Of the lines in the data below, write out exactly those from the one holding "written in SH" through the one holding "pronunced in English", both included.

» Saved entries

+ + + +

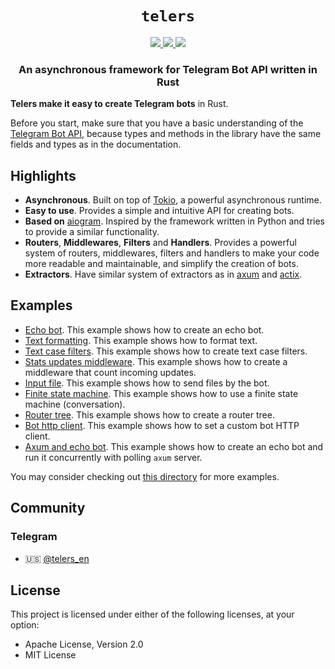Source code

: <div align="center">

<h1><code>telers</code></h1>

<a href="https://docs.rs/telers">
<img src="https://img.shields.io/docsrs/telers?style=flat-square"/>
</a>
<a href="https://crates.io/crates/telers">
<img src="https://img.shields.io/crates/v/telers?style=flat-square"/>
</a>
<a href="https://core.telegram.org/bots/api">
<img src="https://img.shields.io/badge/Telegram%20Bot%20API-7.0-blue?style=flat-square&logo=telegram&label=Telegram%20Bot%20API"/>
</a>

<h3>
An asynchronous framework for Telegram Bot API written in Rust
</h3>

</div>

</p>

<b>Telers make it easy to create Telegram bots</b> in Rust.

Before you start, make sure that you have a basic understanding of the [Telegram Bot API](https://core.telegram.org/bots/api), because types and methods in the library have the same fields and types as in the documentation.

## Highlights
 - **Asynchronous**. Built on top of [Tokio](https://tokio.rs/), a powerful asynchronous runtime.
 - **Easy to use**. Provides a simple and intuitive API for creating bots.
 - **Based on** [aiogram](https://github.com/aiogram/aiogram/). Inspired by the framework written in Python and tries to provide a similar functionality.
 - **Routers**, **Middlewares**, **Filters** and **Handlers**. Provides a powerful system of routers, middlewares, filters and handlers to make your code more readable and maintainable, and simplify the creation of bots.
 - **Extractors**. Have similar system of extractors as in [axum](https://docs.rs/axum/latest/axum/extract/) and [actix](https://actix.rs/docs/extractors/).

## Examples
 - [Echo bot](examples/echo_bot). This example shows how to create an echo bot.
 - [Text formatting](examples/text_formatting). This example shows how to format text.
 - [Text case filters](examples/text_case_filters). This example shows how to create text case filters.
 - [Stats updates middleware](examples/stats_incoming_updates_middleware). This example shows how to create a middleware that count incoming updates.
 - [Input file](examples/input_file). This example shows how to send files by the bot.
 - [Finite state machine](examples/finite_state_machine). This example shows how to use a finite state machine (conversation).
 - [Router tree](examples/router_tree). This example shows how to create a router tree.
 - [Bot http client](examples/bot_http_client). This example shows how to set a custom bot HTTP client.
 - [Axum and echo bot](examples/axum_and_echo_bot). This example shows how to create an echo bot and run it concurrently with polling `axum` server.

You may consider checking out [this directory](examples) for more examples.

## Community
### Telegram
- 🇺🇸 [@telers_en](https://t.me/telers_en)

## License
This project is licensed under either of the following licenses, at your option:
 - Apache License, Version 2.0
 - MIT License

+ + + +

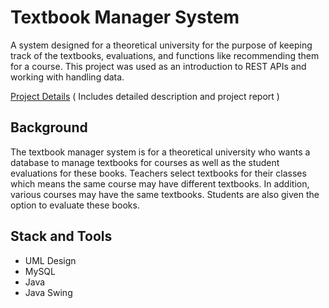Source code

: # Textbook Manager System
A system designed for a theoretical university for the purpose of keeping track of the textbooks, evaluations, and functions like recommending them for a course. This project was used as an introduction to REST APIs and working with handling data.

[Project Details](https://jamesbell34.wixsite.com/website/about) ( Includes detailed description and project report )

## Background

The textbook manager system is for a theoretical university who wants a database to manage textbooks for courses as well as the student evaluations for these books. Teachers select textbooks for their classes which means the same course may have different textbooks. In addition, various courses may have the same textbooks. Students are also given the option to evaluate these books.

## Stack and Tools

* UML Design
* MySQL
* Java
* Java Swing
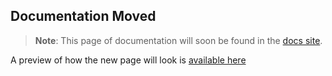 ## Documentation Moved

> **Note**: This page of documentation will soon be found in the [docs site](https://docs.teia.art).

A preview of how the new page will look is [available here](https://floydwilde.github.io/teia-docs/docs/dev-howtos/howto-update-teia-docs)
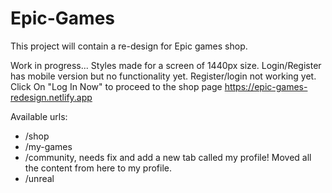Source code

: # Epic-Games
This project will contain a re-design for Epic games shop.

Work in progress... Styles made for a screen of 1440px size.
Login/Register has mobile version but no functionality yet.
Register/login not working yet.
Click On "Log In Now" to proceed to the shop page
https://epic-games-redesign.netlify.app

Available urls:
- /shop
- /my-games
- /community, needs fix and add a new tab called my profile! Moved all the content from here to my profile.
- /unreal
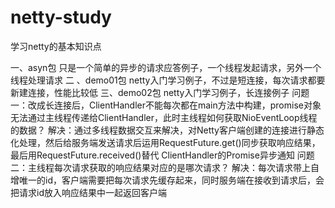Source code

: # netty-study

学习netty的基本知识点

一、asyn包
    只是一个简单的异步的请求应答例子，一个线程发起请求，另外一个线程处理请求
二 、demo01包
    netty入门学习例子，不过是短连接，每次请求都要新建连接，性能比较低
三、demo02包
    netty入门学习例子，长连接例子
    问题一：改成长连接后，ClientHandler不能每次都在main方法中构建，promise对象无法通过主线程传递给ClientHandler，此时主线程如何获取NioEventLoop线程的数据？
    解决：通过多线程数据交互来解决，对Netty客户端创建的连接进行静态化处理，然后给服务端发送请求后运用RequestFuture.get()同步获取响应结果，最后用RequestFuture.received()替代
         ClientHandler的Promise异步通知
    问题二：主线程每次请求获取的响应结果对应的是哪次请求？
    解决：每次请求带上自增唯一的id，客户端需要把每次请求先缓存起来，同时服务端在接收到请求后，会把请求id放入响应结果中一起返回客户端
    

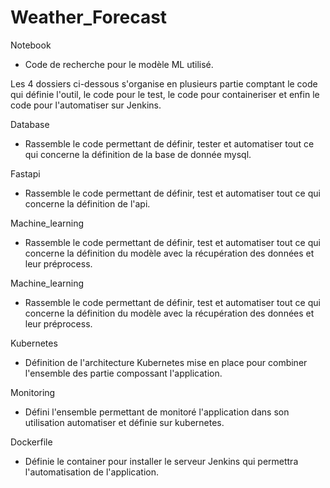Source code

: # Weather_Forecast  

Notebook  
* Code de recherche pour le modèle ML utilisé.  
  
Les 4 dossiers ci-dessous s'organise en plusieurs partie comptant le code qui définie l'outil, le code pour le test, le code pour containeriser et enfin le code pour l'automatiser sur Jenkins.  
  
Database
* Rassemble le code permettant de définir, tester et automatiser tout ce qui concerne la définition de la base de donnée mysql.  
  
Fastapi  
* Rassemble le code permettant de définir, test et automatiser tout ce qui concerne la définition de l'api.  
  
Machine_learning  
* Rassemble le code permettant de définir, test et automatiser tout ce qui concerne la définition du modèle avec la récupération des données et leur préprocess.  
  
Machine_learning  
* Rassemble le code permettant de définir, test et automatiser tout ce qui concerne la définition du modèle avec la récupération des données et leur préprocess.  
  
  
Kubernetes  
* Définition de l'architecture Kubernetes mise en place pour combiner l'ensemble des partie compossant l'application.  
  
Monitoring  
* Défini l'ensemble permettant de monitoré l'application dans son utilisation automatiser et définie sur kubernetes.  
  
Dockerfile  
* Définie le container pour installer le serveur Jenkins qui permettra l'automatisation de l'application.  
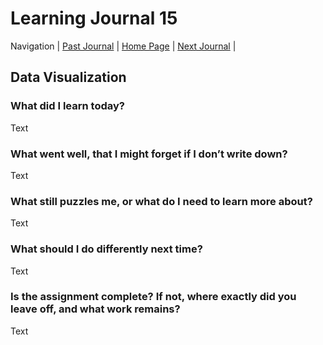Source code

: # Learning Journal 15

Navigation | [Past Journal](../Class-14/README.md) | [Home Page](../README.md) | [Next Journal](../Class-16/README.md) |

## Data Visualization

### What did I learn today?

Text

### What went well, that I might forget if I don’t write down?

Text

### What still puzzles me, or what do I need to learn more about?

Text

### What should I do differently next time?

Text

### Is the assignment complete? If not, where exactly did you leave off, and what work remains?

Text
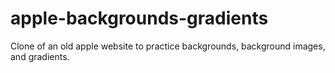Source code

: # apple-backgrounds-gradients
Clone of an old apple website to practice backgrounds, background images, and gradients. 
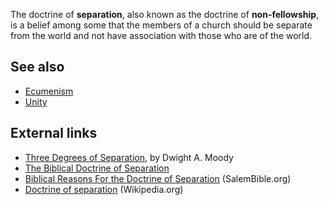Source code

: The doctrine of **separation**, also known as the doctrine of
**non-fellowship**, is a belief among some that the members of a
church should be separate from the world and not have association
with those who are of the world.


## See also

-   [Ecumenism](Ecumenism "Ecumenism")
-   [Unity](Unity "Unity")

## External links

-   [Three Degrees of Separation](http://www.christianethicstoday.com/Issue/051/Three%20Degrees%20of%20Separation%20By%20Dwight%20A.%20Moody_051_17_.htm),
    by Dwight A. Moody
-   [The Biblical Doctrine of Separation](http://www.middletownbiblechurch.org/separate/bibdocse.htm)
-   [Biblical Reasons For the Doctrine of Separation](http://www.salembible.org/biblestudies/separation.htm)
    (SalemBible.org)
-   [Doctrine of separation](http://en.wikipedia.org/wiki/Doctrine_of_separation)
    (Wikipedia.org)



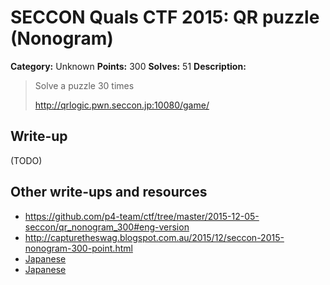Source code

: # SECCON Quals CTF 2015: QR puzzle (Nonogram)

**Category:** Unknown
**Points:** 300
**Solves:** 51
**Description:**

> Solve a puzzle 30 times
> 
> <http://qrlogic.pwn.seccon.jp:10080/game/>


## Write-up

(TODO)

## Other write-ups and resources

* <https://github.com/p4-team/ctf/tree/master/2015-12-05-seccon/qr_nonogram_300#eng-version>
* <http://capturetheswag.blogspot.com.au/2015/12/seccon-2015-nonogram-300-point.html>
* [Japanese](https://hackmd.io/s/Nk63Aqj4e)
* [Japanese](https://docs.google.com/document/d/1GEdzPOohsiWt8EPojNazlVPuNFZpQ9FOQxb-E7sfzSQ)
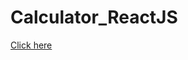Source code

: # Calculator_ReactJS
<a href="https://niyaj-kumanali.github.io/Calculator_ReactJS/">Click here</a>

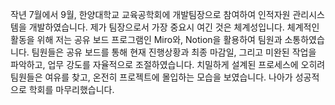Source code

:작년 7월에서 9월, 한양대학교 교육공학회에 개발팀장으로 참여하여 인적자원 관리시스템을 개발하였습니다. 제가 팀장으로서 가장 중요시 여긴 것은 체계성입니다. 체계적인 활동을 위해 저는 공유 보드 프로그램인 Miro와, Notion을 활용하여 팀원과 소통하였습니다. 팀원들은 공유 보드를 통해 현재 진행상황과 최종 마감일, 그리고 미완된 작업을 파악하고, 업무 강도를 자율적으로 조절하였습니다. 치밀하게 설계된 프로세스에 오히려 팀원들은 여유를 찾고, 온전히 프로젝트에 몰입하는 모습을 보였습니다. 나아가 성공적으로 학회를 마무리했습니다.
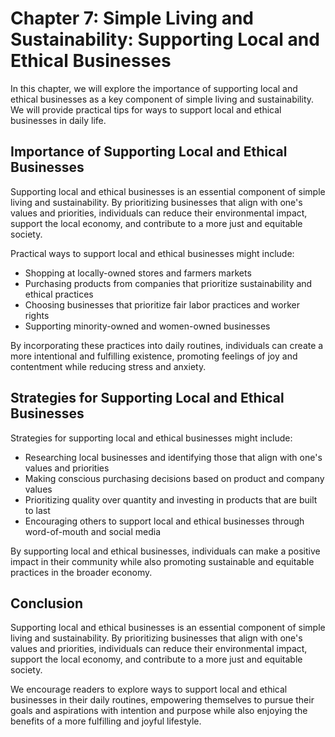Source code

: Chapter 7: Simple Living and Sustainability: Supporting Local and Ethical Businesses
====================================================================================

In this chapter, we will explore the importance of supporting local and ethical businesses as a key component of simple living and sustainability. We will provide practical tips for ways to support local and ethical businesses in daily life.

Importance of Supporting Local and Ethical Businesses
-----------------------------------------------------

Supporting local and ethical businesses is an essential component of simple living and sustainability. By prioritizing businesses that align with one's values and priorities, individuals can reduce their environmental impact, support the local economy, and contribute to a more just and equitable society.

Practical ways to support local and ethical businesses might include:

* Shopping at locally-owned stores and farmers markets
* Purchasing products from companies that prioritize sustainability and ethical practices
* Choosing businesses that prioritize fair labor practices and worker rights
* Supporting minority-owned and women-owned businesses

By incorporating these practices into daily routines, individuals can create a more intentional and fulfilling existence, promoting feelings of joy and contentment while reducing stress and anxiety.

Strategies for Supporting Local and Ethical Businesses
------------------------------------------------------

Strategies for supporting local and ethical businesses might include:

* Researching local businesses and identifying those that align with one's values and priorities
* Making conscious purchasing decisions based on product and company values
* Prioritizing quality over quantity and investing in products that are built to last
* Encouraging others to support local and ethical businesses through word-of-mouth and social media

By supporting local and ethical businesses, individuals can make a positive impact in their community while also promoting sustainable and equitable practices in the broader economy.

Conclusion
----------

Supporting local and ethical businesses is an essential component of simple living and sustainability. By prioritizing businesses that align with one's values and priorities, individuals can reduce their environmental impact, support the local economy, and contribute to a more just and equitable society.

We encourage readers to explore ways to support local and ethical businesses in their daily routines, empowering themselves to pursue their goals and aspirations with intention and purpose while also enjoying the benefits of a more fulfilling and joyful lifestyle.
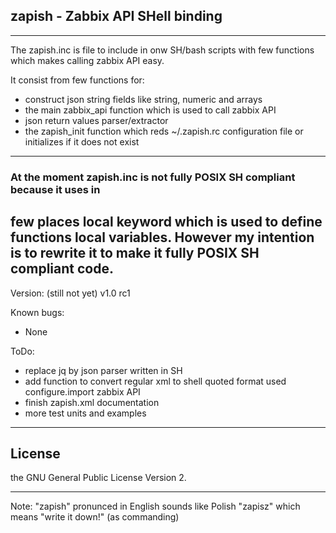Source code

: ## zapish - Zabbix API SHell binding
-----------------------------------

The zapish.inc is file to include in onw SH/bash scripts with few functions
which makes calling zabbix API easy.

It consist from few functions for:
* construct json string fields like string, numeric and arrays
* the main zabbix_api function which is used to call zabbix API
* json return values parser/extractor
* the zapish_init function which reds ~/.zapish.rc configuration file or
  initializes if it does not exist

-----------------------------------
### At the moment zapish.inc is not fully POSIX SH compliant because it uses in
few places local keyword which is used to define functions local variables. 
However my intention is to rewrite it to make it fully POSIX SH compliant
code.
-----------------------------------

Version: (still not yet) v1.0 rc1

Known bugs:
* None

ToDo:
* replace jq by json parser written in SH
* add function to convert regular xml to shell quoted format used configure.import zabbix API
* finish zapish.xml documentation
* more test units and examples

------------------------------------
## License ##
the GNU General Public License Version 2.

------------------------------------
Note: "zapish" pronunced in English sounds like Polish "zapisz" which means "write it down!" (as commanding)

+ + + +

» Solution for this exercise
* replace jq by json parser written in SH
* add function to convert regular xml to shell quoted format used configure.import zabbix API
* finish zapish.xml documentation
* more test units and examples

------------------------------------
## License ##
the GNU General Public License Version 2.

------------------------------------
Note: "zapish" pronunced in English sounds like Polish "zapisz" which means "write it down!" (as commanding)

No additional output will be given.